Thank you for these kind words. Happy to help.

Could you please provide some pointers or at least some documentation that I can check?

Sure, no problem.

In order to fully understand voxel spacings, it is helpful to have a look on the process of how e.g. CT images are created.

If a CT captures the image, it will result into the raw image matrix which is 'encoded' in a world/physical coordinate system. (Check out the fundamental concepts blog of SimpleITK) In order to only capture the relevant part of this raw image and normalize it a bit, only a subpart is selected and transformed into the image coordinate system. Important part: The resolution of the image coordinate system is fixed. (Mostly something like 512x512x_)

Therefore, a single pixel (or voxel in a 3D space) represents a compressed part of the original image. If the original image is bigger, than the compressed part is logically also bigger. -> The sizes of this compression ratio is defined as the voxel spacing / pixel spacing / pixel space / pixel or voxel size / space ratio.

Now, the problem arises:

Due to this resizing of the original image subpart into the 512x512x_ resolution, the image can be somekind of stretched or compressed in the Z-Axis if you directly compare resulting CT scans with each other.
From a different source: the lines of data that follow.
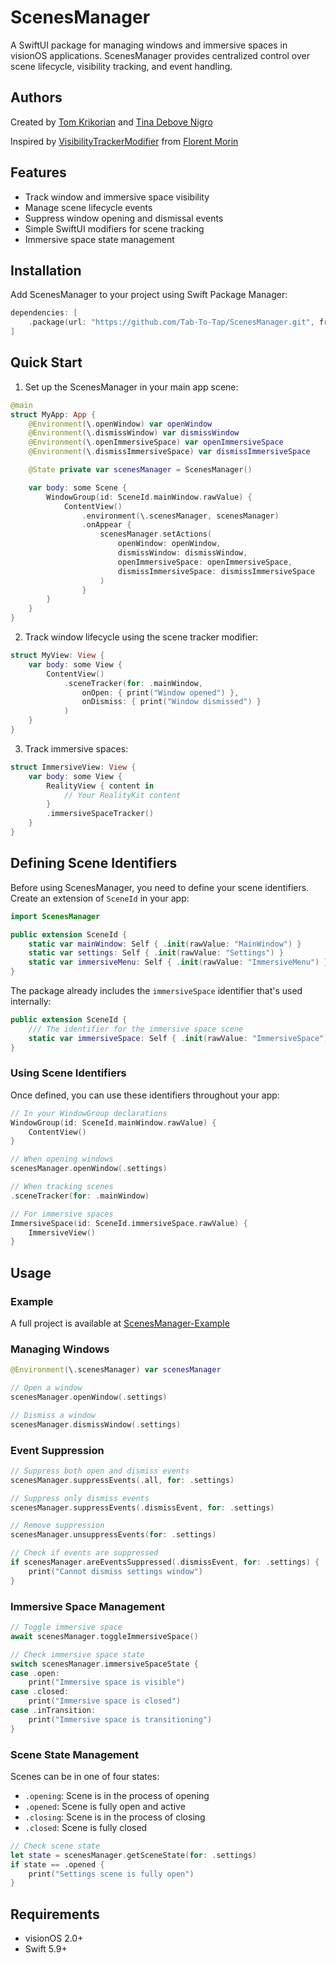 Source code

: # ScenesManager

A SwiftUI package for managing windows and immersive spaces in visionOS applications. ScenesManager provides centralized control over scene lifecycle, visibility tracking, and event handling.

## Authors

Created by [Tom Krikorian](https://github.com/tomkrikorian) and [Tina Debove Nigro](https://github.com/tinanigro)

Inspired by [VisibilityTrackerModifier](https://gist.github.com/florentmorin/a462293c9db7f74092aa8775a056398a) from [Florent Morin](https://github.com/florentmorin)

## Features

- Track window and immersive space visibility
- Manage scene lifecycle events
- Suppress window opening and dismissal events
- Simple SwiftUI modifiers for scene tracking
- Immersive space state management

## Installation

Add ScenesManager to your project using Swift Package Manager:

```swift
dependencies: [
    .package(url: "https://github.com/Tab-To-Tap/ScenesManager.git", from: "1.0.0")
]
```
## Quick Start

1. Set up the ScenesManager in your main app scene:

```swift
@main
struct MyApp: App {
    @Environment(\.openWindow) var openWindow   
    @Environment(\.dismissWindow) var dismissWindow
    @Environment(\.openImmersiveSpace) var openImmersiveSpace
    @Environment(\.dismissImmersiveSpace) var dismissImmersiveSpace

    @State private var scenesManager = ScenesManager()

    var body: some Scene {
        WindowGroup(id: SceneId.mainWindow.rawValue) {
            ContentView()
                .environment(\.scenesManager, scenesManager)
                .onAppear {
                    scenesManager.setActions(
                        openWindow: openWindow,
                        dismissWindow: dismissWindow,
                        openImmersiveSpace: openImmersiveSpace,
                        dismissImmersiveSpace: dismissImmersiveSpace
                    )
                }
        }
    }
}
```

2. Track window lifecycle using the scene tracker modifier:

```swift
struct MyView: View {
    var body: some View {
        ContentView()
            .sceneTracker(for: .mainWindow, 
                onOpen: { print("Window opened") },
                onDismiss: { print("Window dismissed") }
            )
    }
}
```

3. Track immersive spaces:

```swift
struct ImmersiveView: View {
    var body: some View {
        RealityView { content in
            // Your RealityKit content
        }
        .immersiveSpaceTracker()
    }
}
```

## Defining Scene Identifiers

Before using ScenesManager, you need to define your scene identifiers. Create an extension of `SceneId` in your app:

```swift
import ScenesManager

public extension SceneId {
    static var mainWindow: Self { .init(rawValue: "MainWindow") }
    static var settings: Self { .init(rawValue: "Settings") }
    static var immersiveMenu: Self { .init(rawValue: "ImmersiveMenu") }
}
```

The package already includes the `immersiveSpace` identifier that's used internally:

```swift
public extension SceneId {
    /// The identifier for the immersive space scene
    static var immersiveSpace: Self { .init(rawValue: "ImmersiveSpace") }
}
```

### Using Scene Identifiers

Once defined, you can use these identifiers throughout your app:

```swift
// In your WindowGroup declarations
WindowGroup(id: SceneId.mainWindow.rawValue) {
    ContentView()
}

// When opening windows
scenesManager.openWindow(.settings)

// When tracking scenes
.sceneTracker(for: .mainWindow)

// For immersive spaces
ImmersiveSpace(id: SceneId.immersiveSpace.rawValue) {
    ImmersiveView()
}
```

## Usage

### Example
A full project is available at [ScenesManager-Example](https://github.com/Tab-To-Tap/ScenesManager-Example)

### Managing Windows

```swift
@Environment(\.scenesManager) var scenesManager

// Open a window
scenesManager.openWindow(.settings)

// Dismiss a window
scenesManager.dismissWindow(.settings)
```

### Event Suppression

```swift
// Suppress both open and dismiss events
scenesManager.suppressEvents(.all, for: .settings)

// Suppress only dismiss events
scenesManager.suppressEvents(.dismissEvent, for: .settings)

// Remove suppression
scenesManager.unsuppressEvents(for: .settings)

// Check if events are suppressed
if scenesManager.areEventsSuppressed(.dismissEvent, for: .settings) {
    print("Cannot dismiss settings window")
}
```

### Immersive Space Management

```swift
// Toggle immersive space
await scenesManager.toggleImmersiveSpace()

// Check immersive space state
switch scenesManager.immersiveSpaceState {
case .open:
    print("Immersive space is visible")
case .closed:
    print("Immersive space is closed")
case .inTransition:
    print("Immersive space is transitioning")
}
```

### Scene State Management

Scenes can be in one of four states:
- `.opening`: Scene is in the process of opening
- `.opened`: Scene is fully open and active
- `.closing`: Scene is in the process of closing
- `.closed`: Scene is fully closed

```swift
// Check scene state
let state = scenesManager.getSceneState(for: .settings)
if state == .opened {
    print("Settings scene is fully open")
}
```

## Requirements

- visionOS 2.0+
- Swift 5.9+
The reason for this is exactly that the original images have different sizes.

Neural Networks have big difficulties in learning patterns if the images have not a common voxel spacing. Therefore, it is required to normalize all samples to common voxel spacing. This can be achieved via resizing the images accordingly by computing a unique new shape for each image.

How does this work?

Let's have a look on the Python code for the MIScnn subfunction resampling:

        # Calculate spacing ratio
        ratio = current_spacing / np.array(self.new_spacing)

        # Calculate new shape
        new_shape = tuple(np.floor(img_data.shape[0:-1] * ratio).astype(int))

        # Resize imaging data
        img_data, seg_data = augment_resize(img_data, seg_data, new_shape,
                                            order=3, order_seg=1, cval_seg=0)

We utilize the current spacing of the image and divide it with the desired spacing (e.g. 1x1x1)
The resulting ratio have to be applied on the current shape of the image in order to obtain the new shape
In the final step, the image have to be resized to the new computed shape

Voxel Spacing

for example ones similar to my used dataset or (1,1,1) seem to fall out completely and greatly slow the preprocessing phase

We have to understand here, that depending on our desired voxel spacing, all images are resized which lead to either an increase or decrease of image sizes.

If the new voxel spacing is bigger than the current spacing -> The resampled image gets smaller (more compressed) If the new voxel spacing is smaller than the current spacing -> The resampled image gets bigger (more into the raw shape)

Therefore a (1,1,1) resampling most probably leads to very big images which increases runtime. (And also required GPU memory if a fullimage analysis approach is selected).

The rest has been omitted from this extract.